Class TemporalRowTimeJoinOperator

java.lang.Object
org.apache.flink.streaming.api.operators.AbstractStreamOperator<org.apache.flink.table.data.RowData>
org.apache.flink.table.runtime.operators.join.temporal.BaseTwoInputStreamOperatorWithStateRetention
org.apache.flink.table.runtime.operators.join.temporal.TemporalRowTimeJoinOperator
All Implemented Interfaces:
Serializable, org.apache.flink.api.common.state.CheckpointListener, org.apache.flink.streaming.api.operators.KeyContext, org.apache.flink.streaming.api.operators.KeyContextHandler, org.apache.flink.streaming.api.operators.StreamOperator<org.apache.flink.table.data.RowData>, org.apache.flink.streaming.api.operators.StreamOperatorStateHandler.CheckpointedStreamOperator, org.apache.flink.streaming.api.operators.Triggerable<Object,org.apache.flink.runtime.state.VoidNamespace>, org.apache.flink.streaming.api.operators.TwoInputStreamOperator<org.apache.flink.table.data.RowData,org.apache.flink.table.data.RowData,org.apache.flink.table.data.RowData>, org.apache.flink.streaming.api.operators.YieldingOperator<org.apache.flink.table.data.RowData>

public class TemporalRowTimeJoinOperator extends BaseTwoInputStreamOperatorWithStateRetention
The operator for temporal join (FOR SYSTEM_TIME AS OF o.rowtime) on row time, it has no limitation about message types of the left input and right input, this means the operator deals changelog well.

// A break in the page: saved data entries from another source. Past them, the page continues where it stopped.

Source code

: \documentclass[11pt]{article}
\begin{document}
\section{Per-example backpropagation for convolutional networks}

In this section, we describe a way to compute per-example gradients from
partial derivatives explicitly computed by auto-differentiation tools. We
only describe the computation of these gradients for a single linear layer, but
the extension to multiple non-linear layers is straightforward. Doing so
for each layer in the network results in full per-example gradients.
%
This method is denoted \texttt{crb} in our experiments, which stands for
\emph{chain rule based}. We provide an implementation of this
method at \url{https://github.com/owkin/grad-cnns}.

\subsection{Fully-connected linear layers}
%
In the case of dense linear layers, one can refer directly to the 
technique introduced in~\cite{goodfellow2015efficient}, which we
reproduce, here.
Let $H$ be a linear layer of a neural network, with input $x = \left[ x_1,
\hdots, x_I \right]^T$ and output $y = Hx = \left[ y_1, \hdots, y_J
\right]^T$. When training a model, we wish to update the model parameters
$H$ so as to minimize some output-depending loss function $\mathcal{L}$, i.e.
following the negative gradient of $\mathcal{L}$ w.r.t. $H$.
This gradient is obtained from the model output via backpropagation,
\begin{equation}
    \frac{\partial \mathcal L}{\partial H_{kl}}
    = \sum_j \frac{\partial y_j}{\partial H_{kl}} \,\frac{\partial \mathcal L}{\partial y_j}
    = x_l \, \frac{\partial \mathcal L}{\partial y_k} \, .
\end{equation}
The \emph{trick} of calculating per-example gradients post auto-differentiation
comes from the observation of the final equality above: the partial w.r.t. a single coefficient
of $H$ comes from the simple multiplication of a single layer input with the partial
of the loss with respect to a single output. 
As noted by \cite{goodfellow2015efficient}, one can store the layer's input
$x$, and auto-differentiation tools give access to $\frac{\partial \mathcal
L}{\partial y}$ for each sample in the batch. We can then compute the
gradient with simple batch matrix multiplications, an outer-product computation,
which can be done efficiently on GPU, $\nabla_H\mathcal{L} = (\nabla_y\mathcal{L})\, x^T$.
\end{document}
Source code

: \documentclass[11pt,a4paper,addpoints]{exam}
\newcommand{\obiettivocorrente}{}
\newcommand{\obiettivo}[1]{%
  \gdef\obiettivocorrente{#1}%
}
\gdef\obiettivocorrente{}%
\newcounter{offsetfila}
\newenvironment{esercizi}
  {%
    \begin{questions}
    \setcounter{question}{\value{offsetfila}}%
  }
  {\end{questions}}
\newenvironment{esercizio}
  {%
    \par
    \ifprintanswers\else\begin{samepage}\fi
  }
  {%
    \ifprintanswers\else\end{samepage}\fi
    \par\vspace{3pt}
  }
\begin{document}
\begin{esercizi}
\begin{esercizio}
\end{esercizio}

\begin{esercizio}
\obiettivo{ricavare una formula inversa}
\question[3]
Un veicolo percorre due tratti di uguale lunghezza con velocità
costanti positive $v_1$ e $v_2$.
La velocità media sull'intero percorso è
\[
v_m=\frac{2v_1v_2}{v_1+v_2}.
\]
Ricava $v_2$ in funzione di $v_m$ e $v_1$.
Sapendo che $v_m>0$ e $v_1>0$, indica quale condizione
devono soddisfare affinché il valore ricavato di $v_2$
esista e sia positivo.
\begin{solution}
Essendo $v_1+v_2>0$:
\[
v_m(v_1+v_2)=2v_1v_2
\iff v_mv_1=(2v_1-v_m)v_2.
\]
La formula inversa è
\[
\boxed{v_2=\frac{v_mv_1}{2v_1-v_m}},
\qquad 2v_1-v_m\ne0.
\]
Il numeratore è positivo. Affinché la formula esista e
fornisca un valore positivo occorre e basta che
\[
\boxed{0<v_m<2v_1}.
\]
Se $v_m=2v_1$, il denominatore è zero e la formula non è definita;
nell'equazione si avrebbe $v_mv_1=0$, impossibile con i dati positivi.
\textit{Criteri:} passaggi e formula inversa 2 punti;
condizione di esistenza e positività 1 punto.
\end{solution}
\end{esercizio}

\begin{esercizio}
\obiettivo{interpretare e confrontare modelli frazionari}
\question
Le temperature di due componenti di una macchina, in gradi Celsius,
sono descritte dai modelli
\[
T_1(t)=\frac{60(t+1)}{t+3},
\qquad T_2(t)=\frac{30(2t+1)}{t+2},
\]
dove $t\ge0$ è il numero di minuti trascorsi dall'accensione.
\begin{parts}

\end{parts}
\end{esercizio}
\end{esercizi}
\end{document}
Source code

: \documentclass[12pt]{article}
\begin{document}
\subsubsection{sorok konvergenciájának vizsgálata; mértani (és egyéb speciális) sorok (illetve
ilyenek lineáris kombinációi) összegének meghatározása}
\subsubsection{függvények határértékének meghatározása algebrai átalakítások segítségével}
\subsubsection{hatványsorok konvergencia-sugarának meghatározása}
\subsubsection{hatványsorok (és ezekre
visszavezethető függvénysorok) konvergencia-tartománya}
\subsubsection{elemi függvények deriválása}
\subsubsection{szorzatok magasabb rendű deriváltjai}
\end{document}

For Event-time temporal join, its probe side is a regular table, its build side is a versioned table, the version of versioned table can extract from the build side state. This operator works by keeping on the state collection of probe and build records to process on next watermark. The idea is that between watermarks we are collecting those elements and once we are sure that there will be no updates we emit the correct result and clean up the expired data in state.

Cleaning up the state drops all of the "old" values from the probe side, where "old" is defined as older then the current watermark. Build side is also cleaned up in the similar fashion, however we always keep at least one record - the latest one - even if it's past the last watermark.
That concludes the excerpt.